Russ Finn – @RussFinn
Closing songs as singles
You want to know what I do whenever I start a new book? First, I find a nice, quiet place where I can read undisturbed. Then I sit down, crack the book open, and read the very last chapter. Just kidding, I don’t do that because I’m not a fucking psychopath. Why, then, are some bands so insistent on releasing the final song from their album as a single? It happened a few times this month, including one of my all-time favorite bands (who will remain unnamed), and the song wasn’t even that good! I mean, theoretically, shouldn’t the last song be a sort of big, anthemic closer that sends off the whole release? A summation of every track that came before it? Your big final number? Why would you want to drop that song weeks before people can hear it as intended? Obviously, not every album is a sequential story that you can “spoil” the same way you would with a book, but I don’t understand the logic of releasing a song like that by itself. The artist likely spent months creating, recording, and sequencing these songs, so why give away your final curtain call before people have even had a chance to enjoy the whole thing? This is really only a problem for dorks like me who keep up with singles as bands release them, but even for a casual fan, there’s gotta be some sense of letdown if you get to the end of your favorite artist’s new album and your first reaction is “I’ve already heard this one.” Let’s plan out our singles a little better, people.
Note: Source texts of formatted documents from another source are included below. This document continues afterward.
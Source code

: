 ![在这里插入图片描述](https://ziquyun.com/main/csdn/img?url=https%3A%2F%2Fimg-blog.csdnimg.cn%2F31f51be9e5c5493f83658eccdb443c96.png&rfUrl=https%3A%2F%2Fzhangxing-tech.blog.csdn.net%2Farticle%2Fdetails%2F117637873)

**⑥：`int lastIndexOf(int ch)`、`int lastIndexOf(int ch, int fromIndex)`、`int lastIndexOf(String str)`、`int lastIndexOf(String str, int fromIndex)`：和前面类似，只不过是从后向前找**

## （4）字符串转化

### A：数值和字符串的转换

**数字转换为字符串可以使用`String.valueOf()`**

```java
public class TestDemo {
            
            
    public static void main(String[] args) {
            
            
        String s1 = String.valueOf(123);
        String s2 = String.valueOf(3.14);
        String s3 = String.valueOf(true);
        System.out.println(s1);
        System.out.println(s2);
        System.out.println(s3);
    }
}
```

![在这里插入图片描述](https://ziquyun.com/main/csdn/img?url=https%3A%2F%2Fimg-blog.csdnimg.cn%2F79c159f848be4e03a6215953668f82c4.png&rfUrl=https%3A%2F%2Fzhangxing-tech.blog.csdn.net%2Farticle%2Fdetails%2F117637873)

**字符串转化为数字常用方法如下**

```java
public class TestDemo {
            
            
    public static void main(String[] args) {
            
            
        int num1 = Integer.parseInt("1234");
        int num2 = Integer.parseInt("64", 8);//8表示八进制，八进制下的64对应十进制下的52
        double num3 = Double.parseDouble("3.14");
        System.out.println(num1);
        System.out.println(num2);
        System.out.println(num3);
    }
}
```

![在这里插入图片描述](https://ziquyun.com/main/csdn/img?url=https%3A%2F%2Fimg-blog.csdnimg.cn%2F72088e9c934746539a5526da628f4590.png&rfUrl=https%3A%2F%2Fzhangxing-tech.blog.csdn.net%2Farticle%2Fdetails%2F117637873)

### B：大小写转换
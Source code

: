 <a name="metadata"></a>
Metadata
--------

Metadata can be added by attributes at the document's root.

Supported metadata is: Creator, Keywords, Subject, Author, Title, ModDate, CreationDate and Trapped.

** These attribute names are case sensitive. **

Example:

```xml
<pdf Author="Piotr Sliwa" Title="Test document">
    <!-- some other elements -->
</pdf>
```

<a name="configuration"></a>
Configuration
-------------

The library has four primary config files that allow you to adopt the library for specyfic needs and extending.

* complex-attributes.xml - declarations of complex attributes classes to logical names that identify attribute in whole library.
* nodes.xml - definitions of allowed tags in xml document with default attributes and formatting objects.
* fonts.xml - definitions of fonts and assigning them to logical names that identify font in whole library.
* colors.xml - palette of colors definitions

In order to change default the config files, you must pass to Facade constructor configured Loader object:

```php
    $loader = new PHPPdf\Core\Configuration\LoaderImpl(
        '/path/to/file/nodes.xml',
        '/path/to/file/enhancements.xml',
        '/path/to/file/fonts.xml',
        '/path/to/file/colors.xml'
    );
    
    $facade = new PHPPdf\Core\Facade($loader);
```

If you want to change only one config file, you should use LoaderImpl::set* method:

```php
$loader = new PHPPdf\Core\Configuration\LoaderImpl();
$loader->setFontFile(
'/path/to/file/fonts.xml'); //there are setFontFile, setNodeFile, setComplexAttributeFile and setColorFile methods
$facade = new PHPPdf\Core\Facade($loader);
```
Taylor Grimes – @GeorgeTaylorG
Expecting Anything Of A Band
Frank Ocean – Have you heard of this guy? He had a whole ice rink, and some other stuff happened during his performance at some festival in Indio, CA, a few weeks back. A lot of people got very upset that Frank Ocean’s whole Coachella performance was slapdash and “not what [they] paid for.” Bro, you paid for a weekend of debauchery under the guise of attending a music festival! Did you think everything was going to go exactly to plan? What happens when something else in your life goes a little haywire? Do you check the receipt and ask to speak to the manager? Even worse than that, I saw complaints that Frank didn’t play specific songs! *whiny suburban music nerd voice* “Oh man, can you believe he didn’t play (deep unreleased cut from the Nostalgia Ultra era that I found on Tumblr in 2012)??” YES. YES, I CAN. He probably doesn’t remember the lyrics to a song that he threw aside 11 years ago. This isn’t your show, and you are NOT the main character for every event you pay money to see! Every time you pay for a ticket to a show, you are rolling the dice that something could go poorly. The smoke alarm could get set off by a fog machine, your favorite artist could get food poisoning, you could get an imposter instead of MF DOOM. All of these things are possible, and you hope they don’t happen, but sometimes it does not meet your expectations. Doesn’t that make the story a little more fun to you? It is more interesting to say, “I was at the Snowing reunion show where John Galm got pissed and spiked his bass into the ground,” than, “Oh yeah, I saw Snowing one time. Pretty good band!” Buy the ticket, enjoy the ride.